Ma cosa succede nei casi in cui uno dei coniugi vuole vivere nell’astinenza e l’altro no? Quello che vuole farlo deve sottomettersi al volere dell’altro? Evidentemente no. E in questa circostanza dovrà separarsi, ponendo fine definitivamente alla situazione oggettiva di adulterio pubblico e permanente ma continuando, in base alle sue possibilità, a contribuire alla crescita dei figli. In caso contrario si dovrebbe, ad esempio, decanonizzare e condannare come gravemente ingiusta Santa Gianna Beretta Molla.

Pediatra, era sposata e aveva tre figli quando rimase incinta della quarta. Si scoprì allora che aveva un fibroma all’utero. C’erano tre opzioni: asportare l’utero malato (il che avrebbe provocato la morte del bambino), abortire il feto o, ipotesi più rischiosa, sottoporsi a un intervento pericoloso per preservare la gravidanza. Gianna, che come medico era pienamente consapevole di quello che poteva accadere, non esitò e disse: “Salvate il bambino, perché ha il diritto di vivere e di essere felice!”

L’intervento ebbe luogo il 6 settembre 1961. Gianna entrò in sala parto il Venerdì Santo del 1962, e il giorno dopo, il 21 aprile, nacque Gianna Emanuela. Sempre fedele, Gianna affermava: “Tra la mia vita e quella di mio figlio salvate il bambino!” Gianna morì in casa il 28 aprile 1962.
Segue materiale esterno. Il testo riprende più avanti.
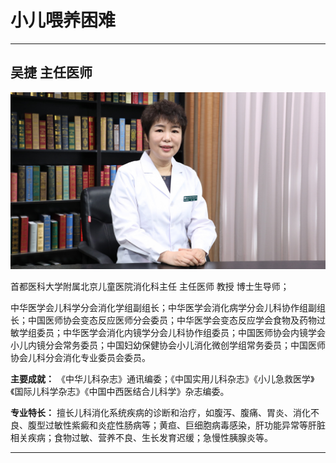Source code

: # 小儿喂养困难

---

## 吴捷 主任医师

![1679201605482](image/c02_112/1679201605482.png)

首都医科大学附属北京儿童医院消化科主任 主任医师 教授 博士生导师；

中华医学会儿科学分会消化学组副组长；中华医学会消化病学分会儿科协作组副组长；中国医师协会变态反应医师分会委员；中华医学会变态反应学会食物及药物过敏学组委员；中华医学会消化内镜学分会儿科协作组委员；中国医师协会内镜学会小儿内镜分会常务委员；中国妇幼保健协会小儿消化微创学组常务委员；中国医师协会儿科分会消化专业委员会委员。


**主要成就：** 《中华儿科杂志》通讯编委；《中国实用儿科杂志》《小儿急救医学》《国际儿科学杂志》《中国中西医结合儿科学》杂志编委。


**专业特长：** 擅长儿科消化系统疾病的诊断和治疗，如腹泻、腹痛、胃炎、消化不良、腹型过敏性紫癜和炎症性肠病等；黄疸、巨细胞病毒感染，肝功能异常等肝脏相关疾病；食物过敏、营养不良、生长发育迟缓；急慢性胰腺炎等。

---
Di fronte alle alternative che le erano state proposte – non solo dai medici, ma anche dai familiari e dal marito stesso, ricordandole i tre figli che avrebbe lasciato privi della sua presenza materna –, la prima era moralmente lecita, legittima, e tuttavia Gianna mise al primo posto la figlia che portava in grembo.

Se non è stato gravemente ingiusto – tutt’altro – l’abbandono previsto (ma non desiderato) a cui Santa Gianna Beretta Molla votò i figli in virtù della sua offerta magnanima d’amore, perché dovrebbe essere gravemente ingiusto che un padre o una madre si doni con una magnanimità simile rinunciando a un comportamento gravemente immorale per non offendere più Dio, unirsi a Gesù Cristo e vivere in comunione con il Suo Corpo che è la Chiesa – potendo continuare, seppur con dei limiti, ad accompagnare i propri figli e a contribuire alla loro crescita?